• INSTRUCTIONS FOR THE TASK:
Among the lines below, keep only those from the one containing "fanhongling$ mvn jetty:run-war" through the one containing "-> demo ![server-webapp-home.jpg](./server-webapp-home.jpg)", and reproduce them exactly.

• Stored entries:
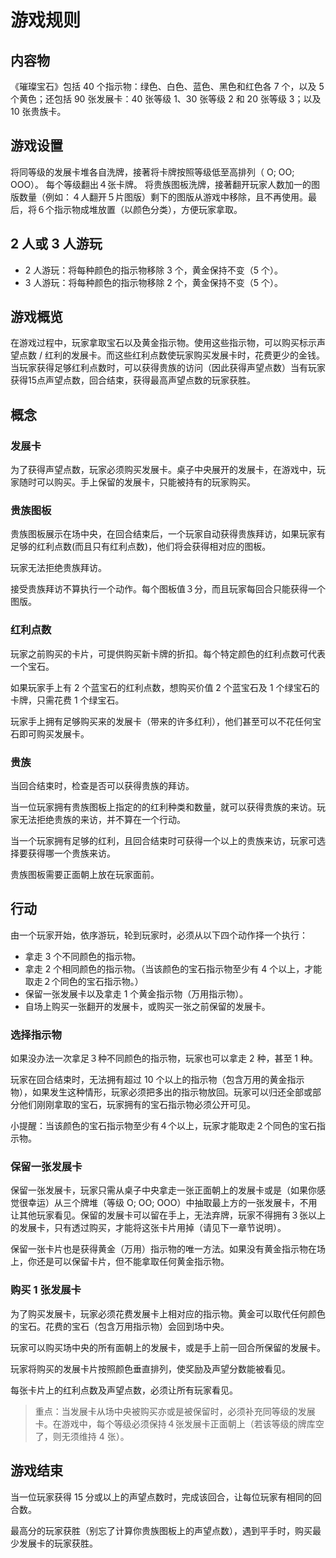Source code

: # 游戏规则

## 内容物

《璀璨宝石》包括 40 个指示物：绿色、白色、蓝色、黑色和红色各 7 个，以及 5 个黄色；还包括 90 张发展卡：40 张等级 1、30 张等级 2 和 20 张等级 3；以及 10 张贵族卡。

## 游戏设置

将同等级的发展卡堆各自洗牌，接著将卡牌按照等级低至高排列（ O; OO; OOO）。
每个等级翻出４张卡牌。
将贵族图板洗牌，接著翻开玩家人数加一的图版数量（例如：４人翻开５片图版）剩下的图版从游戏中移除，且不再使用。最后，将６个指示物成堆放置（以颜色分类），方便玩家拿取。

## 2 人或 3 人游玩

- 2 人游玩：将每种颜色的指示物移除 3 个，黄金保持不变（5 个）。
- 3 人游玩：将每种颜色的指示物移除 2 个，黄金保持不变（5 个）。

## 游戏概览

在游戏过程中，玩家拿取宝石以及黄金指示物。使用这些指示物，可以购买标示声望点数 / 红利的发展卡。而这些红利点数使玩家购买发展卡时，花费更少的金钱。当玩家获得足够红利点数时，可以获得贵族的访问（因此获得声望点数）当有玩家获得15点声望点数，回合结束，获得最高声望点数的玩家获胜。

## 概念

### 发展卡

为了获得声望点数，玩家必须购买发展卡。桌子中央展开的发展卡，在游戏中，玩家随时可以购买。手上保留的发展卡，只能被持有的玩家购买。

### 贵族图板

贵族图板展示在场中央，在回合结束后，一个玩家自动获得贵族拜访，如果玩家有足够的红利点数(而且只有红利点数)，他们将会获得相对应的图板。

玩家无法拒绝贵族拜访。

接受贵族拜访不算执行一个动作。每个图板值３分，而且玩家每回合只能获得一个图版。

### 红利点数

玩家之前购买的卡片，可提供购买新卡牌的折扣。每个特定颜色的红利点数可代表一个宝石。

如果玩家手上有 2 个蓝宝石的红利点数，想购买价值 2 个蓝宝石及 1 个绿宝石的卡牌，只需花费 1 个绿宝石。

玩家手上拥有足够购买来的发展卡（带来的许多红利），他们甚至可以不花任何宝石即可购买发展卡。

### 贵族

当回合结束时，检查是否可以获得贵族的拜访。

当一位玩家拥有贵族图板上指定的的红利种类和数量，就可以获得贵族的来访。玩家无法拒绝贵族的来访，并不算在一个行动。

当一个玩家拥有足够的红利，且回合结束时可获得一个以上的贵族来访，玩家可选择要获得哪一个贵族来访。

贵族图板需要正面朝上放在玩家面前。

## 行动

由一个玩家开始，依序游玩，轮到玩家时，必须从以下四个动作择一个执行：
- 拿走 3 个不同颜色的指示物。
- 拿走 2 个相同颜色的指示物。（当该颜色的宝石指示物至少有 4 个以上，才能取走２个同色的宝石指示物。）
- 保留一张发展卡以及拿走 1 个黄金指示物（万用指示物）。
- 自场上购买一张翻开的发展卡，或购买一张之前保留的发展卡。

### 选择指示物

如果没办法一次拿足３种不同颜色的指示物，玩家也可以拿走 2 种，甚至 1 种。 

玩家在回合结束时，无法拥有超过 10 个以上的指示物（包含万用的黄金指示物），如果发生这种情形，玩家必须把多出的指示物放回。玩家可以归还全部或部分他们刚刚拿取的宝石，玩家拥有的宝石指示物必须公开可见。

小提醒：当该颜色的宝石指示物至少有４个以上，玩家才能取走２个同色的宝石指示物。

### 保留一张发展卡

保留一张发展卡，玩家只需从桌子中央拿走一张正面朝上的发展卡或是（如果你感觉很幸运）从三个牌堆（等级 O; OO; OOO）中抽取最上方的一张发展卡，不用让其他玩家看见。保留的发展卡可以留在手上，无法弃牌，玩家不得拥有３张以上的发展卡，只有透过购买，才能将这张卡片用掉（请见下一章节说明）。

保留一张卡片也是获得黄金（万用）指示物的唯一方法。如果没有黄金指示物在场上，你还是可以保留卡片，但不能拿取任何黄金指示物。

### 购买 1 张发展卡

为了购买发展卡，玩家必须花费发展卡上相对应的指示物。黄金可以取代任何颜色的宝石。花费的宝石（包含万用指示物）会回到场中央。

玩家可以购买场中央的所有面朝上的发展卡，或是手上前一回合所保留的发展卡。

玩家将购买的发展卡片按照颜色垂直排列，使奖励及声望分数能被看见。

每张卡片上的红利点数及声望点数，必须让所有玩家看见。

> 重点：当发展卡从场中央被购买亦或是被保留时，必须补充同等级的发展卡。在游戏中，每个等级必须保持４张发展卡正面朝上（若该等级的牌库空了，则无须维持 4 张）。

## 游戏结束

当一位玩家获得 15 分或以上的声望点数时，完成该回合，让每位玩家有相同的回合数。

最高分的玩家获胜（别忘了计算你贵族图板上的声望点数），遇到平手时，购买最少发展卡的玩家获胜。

---

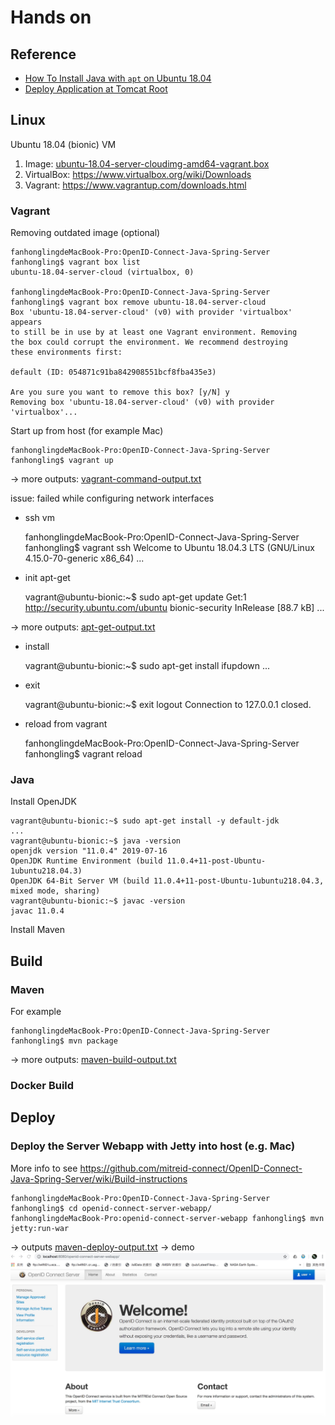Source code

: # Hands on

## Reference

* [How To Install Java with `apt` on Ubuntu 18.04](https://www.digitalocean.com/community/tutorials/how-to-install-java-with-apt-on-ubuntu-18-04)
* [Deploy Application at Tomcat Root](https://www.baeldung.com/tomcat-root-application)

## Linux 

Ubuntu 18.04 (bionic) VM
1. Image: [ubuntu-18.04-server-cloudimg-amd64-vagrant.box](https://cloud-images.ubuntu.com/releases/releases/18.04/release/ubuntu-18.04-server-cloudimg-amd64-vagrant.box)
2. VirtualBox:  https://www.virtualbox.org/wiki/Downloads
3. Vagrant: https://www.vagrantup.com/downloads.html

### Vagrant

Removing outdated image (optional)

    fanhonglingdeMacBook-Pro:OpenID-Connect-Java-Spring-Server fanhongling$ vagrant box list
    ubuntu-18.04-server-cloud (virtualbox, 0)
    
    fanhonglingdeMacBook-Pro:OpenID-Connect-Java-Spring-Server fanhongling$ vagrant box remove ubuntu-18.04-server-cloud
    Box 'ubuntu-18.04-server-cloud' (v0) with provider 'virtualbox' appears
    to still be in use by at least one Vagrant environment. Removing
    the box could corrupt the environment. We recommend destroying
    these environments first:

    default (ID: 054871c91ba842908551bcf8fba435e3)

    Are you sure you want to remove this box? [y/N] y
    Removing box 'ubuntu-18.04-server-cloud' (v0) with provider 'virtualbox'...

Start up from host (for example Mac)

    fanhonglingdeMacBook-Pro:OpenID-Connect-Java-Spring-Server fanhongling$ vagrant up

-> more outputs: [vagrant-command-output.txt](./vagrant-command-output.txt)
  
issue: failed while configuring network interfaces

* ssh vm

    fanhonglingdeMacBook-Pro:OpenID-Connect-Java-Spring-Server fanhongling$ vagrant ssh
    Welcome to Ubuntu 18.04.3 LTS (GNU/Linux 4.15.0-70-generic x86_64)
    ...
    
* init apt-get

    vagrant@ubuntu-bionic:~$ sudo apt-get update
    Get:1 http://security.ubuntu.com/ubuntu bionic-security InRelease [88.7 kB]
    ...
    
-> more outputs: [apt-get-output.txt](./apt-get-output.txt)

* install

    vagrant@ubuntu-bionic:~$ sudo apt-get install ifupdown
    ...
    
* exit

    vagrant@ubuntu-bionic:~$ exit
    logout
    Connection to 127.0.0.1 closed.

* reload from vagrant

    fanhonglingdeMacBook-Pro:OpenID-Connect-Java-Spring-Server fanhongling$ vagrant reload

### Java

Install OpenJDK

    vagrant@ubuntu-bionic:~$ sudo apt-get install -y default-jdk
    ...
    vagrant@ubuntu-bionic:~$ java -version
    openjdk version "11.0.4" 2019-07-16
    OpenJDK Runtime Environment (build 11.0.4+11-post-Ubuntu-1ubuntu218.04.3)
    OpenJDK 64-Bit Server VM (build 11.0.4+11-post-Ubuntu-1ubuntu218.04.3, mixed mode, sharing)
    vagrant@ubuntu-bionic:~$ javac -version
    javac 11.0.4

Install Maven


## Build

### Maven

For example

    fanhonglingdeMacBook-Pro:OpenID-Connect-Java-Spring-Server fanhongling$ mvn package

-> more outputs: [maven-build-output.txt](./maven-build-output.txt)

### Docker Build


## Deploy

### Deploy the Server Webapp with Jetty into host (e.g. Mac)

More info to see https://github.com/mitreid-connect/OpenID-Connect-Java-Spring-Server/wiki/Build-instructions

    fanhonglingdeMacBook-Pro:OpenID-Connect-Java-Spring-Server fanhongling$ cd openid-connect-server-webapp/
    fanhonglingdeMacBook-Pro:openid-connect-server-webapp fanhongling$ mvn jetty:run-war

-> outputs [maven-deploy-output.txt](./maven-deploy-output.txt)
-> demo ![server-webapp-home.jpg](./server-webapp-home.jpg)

---

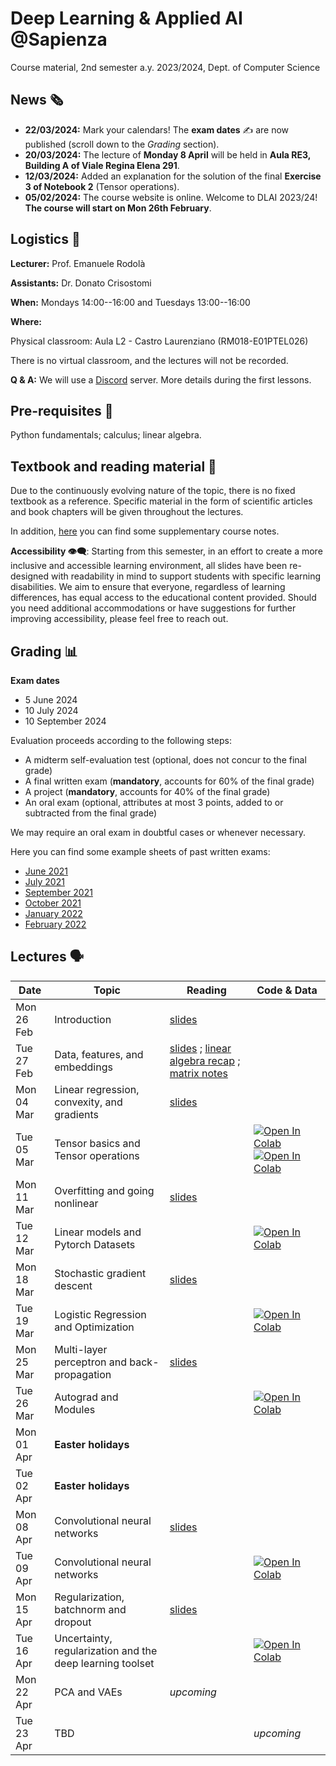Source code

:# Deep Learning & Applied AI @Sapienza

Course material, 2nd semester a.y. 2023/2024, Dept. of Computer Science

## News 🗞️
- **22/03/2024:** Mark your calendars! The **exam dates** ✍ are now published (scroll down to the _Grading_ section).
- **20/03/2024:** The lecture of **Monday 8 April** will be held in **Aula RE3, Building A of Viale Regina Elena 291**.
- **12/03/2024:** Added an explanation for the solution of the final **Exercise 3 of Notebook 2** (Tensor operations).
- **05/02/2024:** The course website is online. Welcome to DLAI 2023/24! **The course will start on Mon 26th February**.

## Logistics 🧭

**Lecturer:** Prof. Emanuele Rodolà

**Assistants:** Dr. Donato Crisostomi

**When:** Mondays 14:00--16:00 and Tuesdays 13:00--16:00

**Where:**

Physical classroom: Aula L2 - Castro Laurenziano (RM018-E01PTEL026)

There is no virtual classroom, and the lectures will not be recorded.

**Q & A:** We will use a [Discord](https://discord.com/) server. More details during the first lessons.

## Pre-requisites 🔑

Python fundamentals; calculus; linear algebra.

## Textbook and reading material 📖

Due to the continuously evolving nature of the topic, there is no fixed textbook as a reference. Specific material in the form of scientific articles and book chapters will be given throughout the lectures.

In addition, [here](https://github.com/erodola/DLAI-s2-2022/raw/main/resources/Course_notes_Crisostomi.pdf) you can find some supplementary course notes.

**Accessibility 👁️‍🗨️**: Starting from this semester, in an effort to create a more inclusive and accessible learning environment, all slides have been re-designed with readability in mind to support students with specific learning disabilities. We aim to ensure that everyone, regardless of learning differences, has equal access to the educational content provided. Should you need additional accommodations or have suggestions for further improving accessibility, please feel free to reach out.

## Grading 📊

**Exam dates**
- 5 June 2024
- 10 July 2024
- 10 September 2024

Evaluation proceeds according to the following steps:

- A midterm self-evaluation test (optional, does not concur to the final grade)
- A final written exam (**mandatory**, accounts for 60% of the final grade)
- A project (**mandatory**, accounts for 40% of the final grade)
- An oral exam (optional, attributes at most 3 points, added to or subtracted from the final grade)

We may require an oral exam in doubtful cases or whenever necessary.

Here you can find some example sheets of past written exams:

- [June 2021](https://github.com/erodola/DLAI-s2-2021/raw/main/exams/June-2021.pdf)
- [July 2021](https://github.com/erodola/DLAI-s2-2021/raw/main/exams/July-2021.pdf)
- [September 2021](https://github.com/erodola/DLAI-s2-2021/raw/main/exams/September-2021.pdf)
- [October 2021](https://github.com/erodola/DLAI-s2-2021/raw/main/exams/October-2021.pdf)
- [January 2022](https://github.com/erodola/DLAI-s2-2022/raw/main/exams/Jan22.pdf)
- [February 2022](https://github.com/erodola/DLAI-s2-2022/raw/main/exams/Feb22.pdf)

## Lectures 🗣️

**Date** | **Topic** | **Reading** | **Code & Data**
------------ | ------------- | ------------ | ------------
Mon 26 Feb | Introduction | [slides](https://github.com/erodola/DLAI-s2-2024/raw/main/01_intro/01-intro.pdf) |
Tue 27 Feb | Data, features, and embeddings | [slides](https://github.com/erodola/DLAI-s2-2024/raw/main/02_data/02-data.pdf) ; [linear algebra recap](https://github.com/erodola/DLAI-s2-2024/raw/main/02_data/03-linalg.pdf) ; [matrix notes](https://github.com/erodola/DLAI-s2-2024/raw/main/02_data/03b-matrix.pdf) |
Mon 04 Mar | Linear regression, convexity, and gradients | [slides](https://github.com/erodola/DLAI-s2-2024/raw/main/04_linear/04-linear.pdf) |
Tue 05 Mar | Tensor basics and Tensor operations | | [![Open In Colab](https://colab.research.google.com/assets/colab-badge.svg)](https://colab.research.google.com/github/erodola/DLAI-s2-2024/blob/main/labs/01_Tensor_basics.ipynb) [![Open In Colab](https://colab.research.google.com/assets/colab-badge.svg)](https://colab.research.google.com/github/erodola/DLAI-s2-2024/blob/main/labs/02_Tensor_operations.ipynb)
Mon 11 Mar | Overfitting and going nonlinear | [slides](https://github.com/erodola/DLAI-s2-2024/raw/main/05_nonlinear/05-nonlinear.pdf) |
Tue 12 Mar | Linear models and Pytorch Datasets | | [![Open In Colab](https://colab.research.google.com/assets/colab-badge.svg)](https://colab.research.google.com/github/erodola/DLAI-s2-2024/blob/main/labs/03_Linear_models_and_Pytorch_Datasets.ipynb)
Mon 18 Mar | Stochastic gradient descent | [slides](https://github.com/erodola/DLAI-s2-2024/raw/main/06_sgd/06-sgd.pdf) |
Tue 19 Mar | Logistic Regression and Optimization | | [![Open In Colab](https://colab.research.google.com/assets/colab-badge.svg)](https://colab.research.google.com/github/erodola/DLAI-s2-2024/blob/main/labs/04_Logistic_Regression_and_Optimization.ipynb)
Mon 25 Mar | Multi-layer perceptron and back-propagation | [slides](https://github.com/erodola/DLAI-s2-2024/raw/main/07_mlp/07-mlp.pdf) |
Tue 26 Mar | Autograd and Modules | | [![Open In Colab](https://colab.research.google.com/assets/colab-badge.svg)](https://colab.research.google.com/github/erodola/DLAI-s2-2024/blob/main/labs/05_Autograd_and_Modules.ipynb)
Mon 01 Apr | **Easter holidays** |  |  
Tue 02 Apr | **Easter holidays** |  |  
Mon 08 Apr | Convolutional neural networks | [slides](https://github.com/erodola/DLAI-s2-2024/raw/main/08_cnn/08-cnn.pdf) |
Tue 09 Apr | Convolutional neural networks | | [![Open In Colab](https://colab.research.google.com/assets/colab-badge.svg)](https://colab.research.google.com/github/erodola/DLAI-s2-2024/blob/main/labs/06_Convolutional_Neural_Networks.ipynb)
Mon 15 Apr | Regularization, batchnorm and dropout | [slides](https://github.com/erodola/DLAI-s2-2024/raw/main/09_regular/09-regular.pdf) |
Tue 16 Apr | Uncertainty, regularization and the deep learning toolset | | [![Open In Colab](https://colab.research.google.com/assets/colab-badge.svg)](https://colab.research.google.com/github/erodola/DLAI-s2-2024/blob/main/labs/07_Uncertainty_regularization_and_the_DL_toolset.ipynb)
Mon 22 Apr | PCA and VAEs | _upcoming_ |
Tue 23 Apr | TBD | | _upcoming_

• EXERCISE ANSWER:
    fanhonglingdeMacBook-Pro:openid-connect-server-webapp fanhongling$ mvn jetty:run-war

-> outputs [maven-deploy-output.txt](./maven-deploy-output.txt)
-> demo ![server-webapp-home.jpg](./server-webapp-home.jpg)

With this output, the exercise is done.